-- Assignment --
Search the data for the string "Tutorials" and copy each line where it turns up.

-=-=-=-=-

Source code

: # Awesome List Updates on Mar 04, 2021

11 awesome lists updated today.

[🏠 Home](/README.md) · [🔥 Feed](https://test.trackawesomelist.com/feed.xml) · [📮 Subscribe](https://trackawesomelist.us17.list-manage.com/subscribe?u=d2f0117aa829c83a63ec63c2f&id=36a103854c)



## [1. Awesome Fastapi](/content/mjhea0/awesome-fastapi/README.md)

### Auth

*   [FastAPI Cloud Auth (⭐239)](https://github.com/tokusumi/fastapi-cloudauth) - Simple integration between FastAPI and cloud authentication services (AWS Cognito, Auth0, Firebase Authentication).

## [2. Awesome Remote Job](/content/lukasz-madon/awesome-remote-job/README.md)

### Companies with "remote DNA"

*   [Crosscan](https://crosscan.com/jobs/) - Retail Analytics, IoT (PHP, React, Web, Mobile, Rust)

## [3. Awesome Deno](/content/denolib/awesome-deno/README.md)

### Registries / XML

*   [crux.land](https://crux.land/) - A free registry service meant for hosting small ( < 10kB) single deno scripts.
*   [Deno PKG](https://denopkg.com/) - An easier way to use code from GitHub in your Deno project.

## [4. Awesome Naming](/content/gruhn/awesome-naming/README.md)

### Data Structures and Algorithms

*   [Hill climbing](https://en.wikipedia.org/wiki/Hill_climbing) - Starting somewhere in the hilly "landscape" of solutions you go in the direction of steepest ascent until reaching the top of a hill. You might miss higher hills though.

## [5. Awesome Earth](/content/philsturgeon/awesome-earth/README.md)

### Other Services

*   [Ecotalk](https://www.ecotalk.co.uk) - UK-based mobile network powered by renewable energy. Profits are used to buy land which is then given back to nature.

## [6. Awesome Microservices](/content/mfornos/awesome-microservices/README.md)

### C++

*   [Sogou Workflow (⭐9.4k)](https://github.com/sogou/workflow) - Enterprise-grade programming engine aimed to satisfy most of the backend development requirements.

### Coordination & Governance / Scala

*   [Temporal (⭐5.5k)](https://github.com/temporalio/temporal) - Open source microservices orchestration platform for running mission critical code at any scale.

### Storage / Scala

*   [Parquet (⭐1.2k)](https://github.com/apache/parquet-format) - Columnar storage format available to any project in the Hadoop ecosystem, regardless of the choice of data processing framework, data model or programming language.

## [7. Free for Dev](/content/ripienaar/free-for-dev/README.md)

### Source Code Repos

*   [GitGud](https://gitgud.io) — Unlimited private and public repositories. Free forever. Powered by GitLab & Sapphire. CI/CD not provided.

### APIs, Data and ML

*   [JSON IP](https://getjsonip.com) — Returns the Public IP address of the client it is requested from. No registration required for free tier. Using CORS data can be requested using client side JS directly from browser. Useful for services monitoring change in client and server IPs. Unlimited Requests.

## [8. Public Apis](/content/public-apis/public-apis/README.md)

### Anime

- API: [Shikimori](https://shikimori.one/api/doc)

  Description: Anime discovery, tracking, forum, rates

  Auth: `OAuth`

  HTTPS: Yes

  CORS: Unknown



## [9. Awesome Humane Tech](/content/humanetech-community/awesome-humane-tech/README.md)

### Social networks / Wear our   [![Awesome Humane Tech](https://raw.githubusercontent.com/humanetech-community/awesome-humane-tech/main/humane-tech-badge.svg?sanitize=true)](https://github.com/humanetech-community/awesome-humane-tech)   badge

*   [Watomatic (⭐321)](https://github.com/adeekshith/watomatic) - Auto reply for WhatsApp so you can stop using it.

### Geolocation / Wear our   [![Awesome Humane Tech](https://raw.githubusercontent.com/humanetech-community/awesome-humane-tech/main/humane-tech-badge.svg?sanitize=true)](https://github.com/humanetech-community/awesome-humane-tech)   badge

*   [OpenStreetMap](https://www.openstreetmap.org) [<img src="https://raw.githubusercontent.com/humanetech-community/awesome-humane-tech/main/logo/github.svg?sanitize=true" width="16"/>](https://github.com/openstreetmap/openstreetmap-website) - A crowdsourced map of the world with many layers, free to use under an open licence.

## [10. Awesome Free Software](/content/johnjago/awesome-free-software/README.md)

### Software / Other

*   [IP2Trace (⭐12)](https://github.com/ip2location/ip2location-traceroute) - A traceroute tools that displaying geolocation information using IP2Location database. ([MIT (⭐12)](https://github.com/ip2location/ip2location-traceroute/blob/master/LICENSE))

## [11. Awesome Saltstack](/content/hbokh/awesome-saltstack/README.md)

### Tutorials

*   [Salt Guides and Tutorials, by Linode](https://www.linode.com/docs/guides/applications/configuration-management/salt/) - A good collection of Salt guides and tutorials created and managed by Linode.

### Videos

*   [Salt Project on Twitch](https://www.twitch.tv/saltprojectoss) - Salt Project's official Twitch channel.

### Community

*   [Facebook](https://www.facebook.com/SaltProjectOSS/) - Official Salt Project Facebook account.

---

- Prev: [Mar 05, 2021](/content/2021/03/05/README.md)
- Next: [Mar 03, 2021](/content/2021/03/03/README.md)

-=-=-=-=-

-- Answer area --
### Tutorials
*   [Salt Guides and Tutorials, by Linode](https://www.linode.com/docs/guides/applications/configuration-management/salt/) - A good collection of Salt guides and tutorials created and managed by Linode.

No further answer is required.